T. Rowe Price basically earns fees for providing investment advice. It gets paid based on the dollar value of the assets it has under management. That's a very good thing when markets are going up. But when the pendulum swings and markets are heading south, assets under management fall because of declining portfolio values and customer withdrawals. 

That is the situation today, with assets under management declining from $1.55 trillion at the end of March to just 1.31 trillion at the end of June. Customers pulled nearly $15 billion from their accounts. And, as you might expect, T. Rowe Price's earnings fell, declining nearly 46% year over year. This helps explain why the stock is down nearly 45% from its recent highs. The dividend yield, meanwhile, is now a tempting 3.9%, toward the high end of the stock's historical yield range.

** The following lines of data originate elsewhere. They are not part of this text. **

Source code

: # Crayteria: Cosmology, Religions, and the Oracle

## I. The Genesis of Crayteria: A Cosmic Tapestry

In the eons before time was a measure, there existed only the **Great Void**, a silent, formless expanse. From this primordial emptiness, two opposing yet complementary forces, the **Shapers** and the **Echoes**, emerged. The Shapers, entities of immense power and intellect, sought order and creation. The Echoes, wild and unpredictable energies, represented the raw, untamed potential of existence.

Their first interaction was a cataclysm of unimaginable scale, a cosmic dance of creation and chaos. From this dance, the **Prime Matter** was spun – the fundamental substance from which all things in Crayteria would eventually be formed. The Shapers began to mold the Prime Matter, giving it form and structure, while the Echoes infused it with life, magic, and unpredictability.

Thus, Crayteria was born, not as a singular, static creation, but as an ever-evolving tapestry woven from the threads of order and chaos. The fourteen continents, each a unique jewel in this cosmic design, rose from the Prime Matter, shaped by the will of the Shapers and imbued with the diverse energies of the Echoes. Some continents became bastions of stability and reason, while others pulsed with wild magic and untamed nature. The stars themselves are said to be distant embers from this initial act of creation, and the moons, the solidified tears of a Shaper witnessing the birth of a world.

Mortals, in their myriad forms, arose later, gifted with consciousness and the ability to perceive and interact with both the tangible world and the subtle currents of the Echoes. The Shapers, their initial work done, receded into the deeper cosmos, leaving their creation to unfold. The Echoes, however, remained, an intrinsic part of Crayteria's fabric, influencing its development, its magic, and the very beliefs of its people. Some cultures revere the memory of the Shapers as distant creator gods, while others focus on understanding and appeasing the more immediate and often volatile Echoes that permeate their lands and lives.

The key here is that Wall Street is volatile, so this swing in performance is not new or surprising. Over time, T. Rowe Price has managed to deal with the volatility and continued to grow its business. That is why the dividend has been increased annually for 36 consecutive years. While investors are worried about the typical market swings, you might want to consider picking up this historically successful asset management company.

3. Safety first

Last up is Canadian bank Toronto-Dominion. First, Canada has a highly regulated banking sector, with a small number of entrenched players like TD unlikely to see themselves unseated. Canadian banks also tend to be fairly conservatively operated, thanks to the regulations they face. That shows up in Toronto-Dominion's Tier 1 capital ratio, which sat at 14.7% at the end of the second quarter -- the second best Tier 1 ratio in North America. The Tier 1 Ratio provides an indication of how well a bank can withstand financial adversity (higher numbers are better), and, clearly, TD is ready for hard times.

That's a good thing, given the very real fear of a recession as central banks hike interest rates. Indeed, investors need to be prepared that TD's financial results will be stressed over the next year or so. This is probably why the dividend yield, at 4.2%, is toward the high side of the stock's historical yield range. Here's the thing, Toronto-Dominion has been paying dividends for more than 160 years! (The dividend increase streak is only at seven years because the Canadian government mandated that banks not increase them during the Great Recession.) With a historically high yield and incredible dedication to the dividend, this financially strong bank could be a great addition to just about any portfolio.

Adding some financial exposure

It may sound like a bad idea to add financial stocks when economies and markets are in turmoil. But if you focus on long-term survivors like Aflac, T. Rowe Price, and Toronto-Dominion, this is the time when you're most likely to find durable and historically high yields. You just need to think in decades and not months.